了解XML

 
英文原文:
http://msdn.microsoft.com/library/default.asp?url=/library/en-us/dnxml/html/UnderstXML.asp
 
Understanding XML
了解XML
 
Dare Obasanjo
Microsoft Corporation
July 2003
 
Dare Obasanjo( 注:人名不译
微软公司
2003年7月
 
Summary: Learn how the Extensible Markup Language (XML) facilitates universal data access. XML is a plain-text, Unicode-based meta-language: a language for defining markup languages. It is not tied to any programming language, operating system, or software vendor. XML provides access to a plethora of technologies for manipulating, structuring, transforming and querying data. (14 printed pages)

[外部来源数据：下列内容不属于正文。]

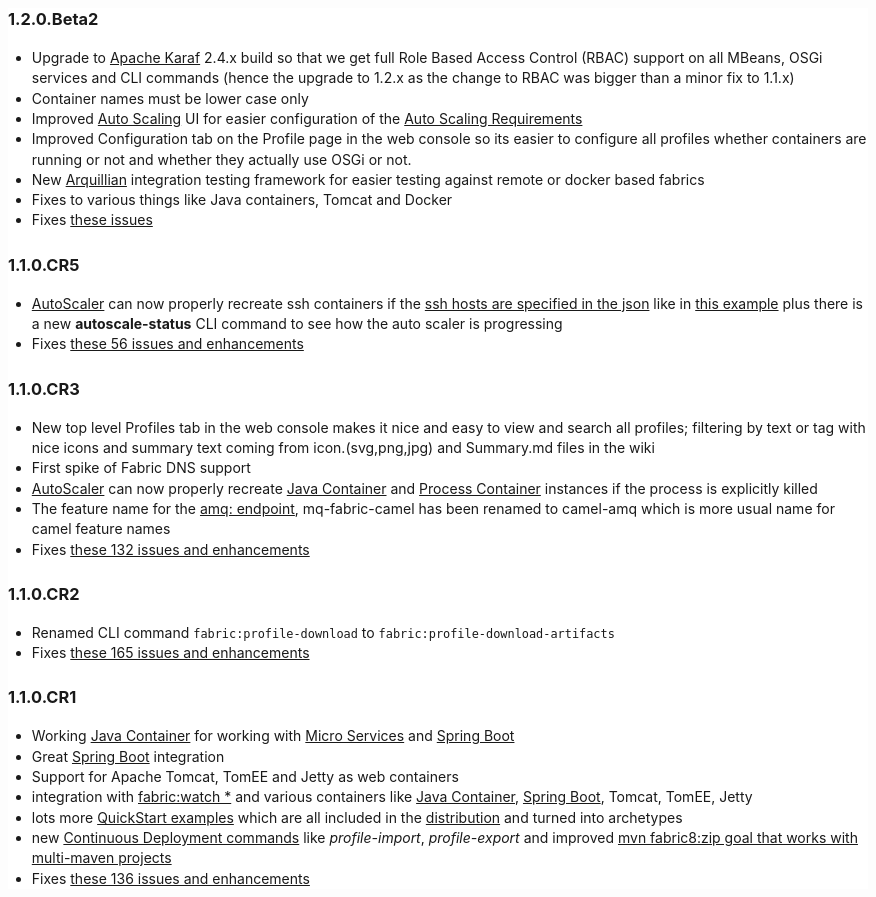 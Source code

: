 ### 1.2.0.Beta2

* Upgrade to [Apache Karaf](http://karaf.apache.org/) 2.4.x build so that we get full Role Based Access Control (RBAC) support on all MBeans, OSGi services and CLI commands (hence the upgrade to 1.2.x as the change to RBAC was bigger than a minor fix to 1.1.x)
* Container names must be lower case only
* Improved [Auto Scaling](http://fabric8.io/gitbook/requirements.html) UI for easier configuration of the [Auto Scaling Requirements](http://fabric8.io/gitbook/requirements.html)
* Improved Configuration tab on the Profile page in the web console so its easier to configure all profiles whether containers are running or not and whether they actually use OSGi or not.
* New [Arquillian](http://fabric8.io/gitbook/arquillian.html) integration testing framework for easier testing against remote or docker based fabrics
* Fixes to various things like Java containers, Tomcat and Docker
* Fixes [these issues](https://github.com/fabric8io/fabric8/issues?q=milestone%3A1.2.0.Beta1+is%3Aclosed)

### 1.1.0.CR5

* [AutoScaler](http://fabric8.io/gitbook/requirements.html) can now properly recreate ssh containers if the [ssh hosts are specified in the json](https://github.com/fabric8io/fabric8-devops/blob/master/autoscaler/ssh-mq-demo.json#L29) like in [this example](https://github.com/fabric8io/fabric8-devops/tree/master/autoscaler) plus there is a new **autoscale-status** CLI command to see how the auto scaler is progressing
* Fixes [these 56 issues and enhancements](https://github.com/fabric8io/fabric8/issues?milestone=11&state=closed)

### 1.1.0.CR3

* New top level Profiles tab in the web console makes it nice and easy to view and search all profiles; filtering by text or tag with nice icons and summary text coming from icon.(svg,png,jpg) and Summary.md files in the wiki
* First spike of Fabric DNS support
* [AutoScaler](http://fabric8.io/gitbook/requirements.html) can now properly recreate  [Java Container](http://fabric8.io/gitbook/javaContainer.html) and [Process Container](http://fabric8.io/gitbook/processContainer.html) instances if the process is explicitly killed
* The feature name for the [amq: endpoint](http://fabric8.io/gitbook/camelEndpointAmq.html), mq-fabric-camel has been renamed to camel-amq which is more usual name for camel feature names
* Fixes [these 132 issues and enhancements](https://github.com/fabric8io/fabric8/issues?milestone=10&page=1&state=closed)

### 1.1.0.CR2

* Renamed CLI command `fabric:profile-download` to `fabric:profile-download-artifacts`
* Fixes [these 165 issues and enhancements](https://github.com/fabric8io/fabric8/issues?milestone=7&state=closed)

### 1.1.0.CR1

* Working [Java Container](http://fabric8.io/gitbook/javaContainer.html) for working with [Micro Services](http://fabric8.io/gitbook/microServices.html) and [Spring Boot](http://fabric8.io/gitbook/springBootContainer.html)
* Great [Spring Boot](http://fabric8.io/gitbook/springBootContainer.html) integration
* Support for Apache Tomcat, TomEE and Jetty as web containers
* integration with [fabric:watch *](http://fabric8.io/gitbook/developer.html#rad-workflow) and various containers like  [Java Container](http://fabric8.io/gitbook/javaContainer.html), [Spring Boot](http://fabric8.io/gitbook/springBootContainer.html), Tomcat, TomEE, Jetty
* lots more [QuickStart examples](http://fabric8.io/gitbook/quickstarts.html) which are all included in the [distribution](http://fabric8.io/gitbook/getStarted.html) and turned into archetypes
* new [Continuous Deployment commands](continuousDeployment.md) like _profile-import_, _profile-export_ and improved  [mvn fabric8:zip goal that works with multi-maven projects](http://fabric8.io/gitbook/mavenPlugin.html)
* Fixes [these 136 issues and enhancements](https://github.com/fabric8io/fabric8/issues?milestone=6&state=closed)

摘要:学习可扩展标记语言(XML)是如何推动通用的数据访问。XML是基于Unicode的纯文本元语言:一种定义标记语言。它不依赖任何编程语言、操作系统和软件提供商。XML提供了非常多对数据进行访问、操作、构造、转换和查询的技术。(这里包含14页打印页面)
 
Introduction
XML Everywhere
The XML 1.0 Syntax
The Infoset and the XML Family of Technologies
Conclusion
Further Reading
简介
无处不在的XML
XML1.0语法
信息集和XML系列技术
结束语
进一步阅读
 
Introduction
简介
 
The Extensible Markup Language (XML) was originally envisioned as a language for defining new document formats for the World Wide Web. XML is derived from the Standard Generalized Markup Language (SGML), and can be considered to be a meta-language: a language for defining markup languages. SGML and XML are text-based formats that provide mechanisms for describing document structures using markup tags (words surrounded by '<' and '>'). Web developers may notice some similarity between HTML and XML, which is due to the fact that they are both derived from SGML.
可扩展标记语言(XML)最初设计作为一种用于定义万维网的新文档格式的语言。XML从标准通用标记语言(SGML)衍生而来,被称为是一种定义标记的元语言。SGML和XML都是基于文本格式,提供使用标记(标记文字以'<' 和 '>'括起来)描述文档结构的机制。WEB开发者可能已经注意到,XML和HTML有些相似,那时因为它们都是从SGML衍生而来的。
 
As the use of XML has grown, it is now generally accepted that XML is not only useful for describing new document formats for the Web but is also suitable for describing structured data. Examples of structured data include information that is typically contained in spreadsheets, program configuration files, and network protocols.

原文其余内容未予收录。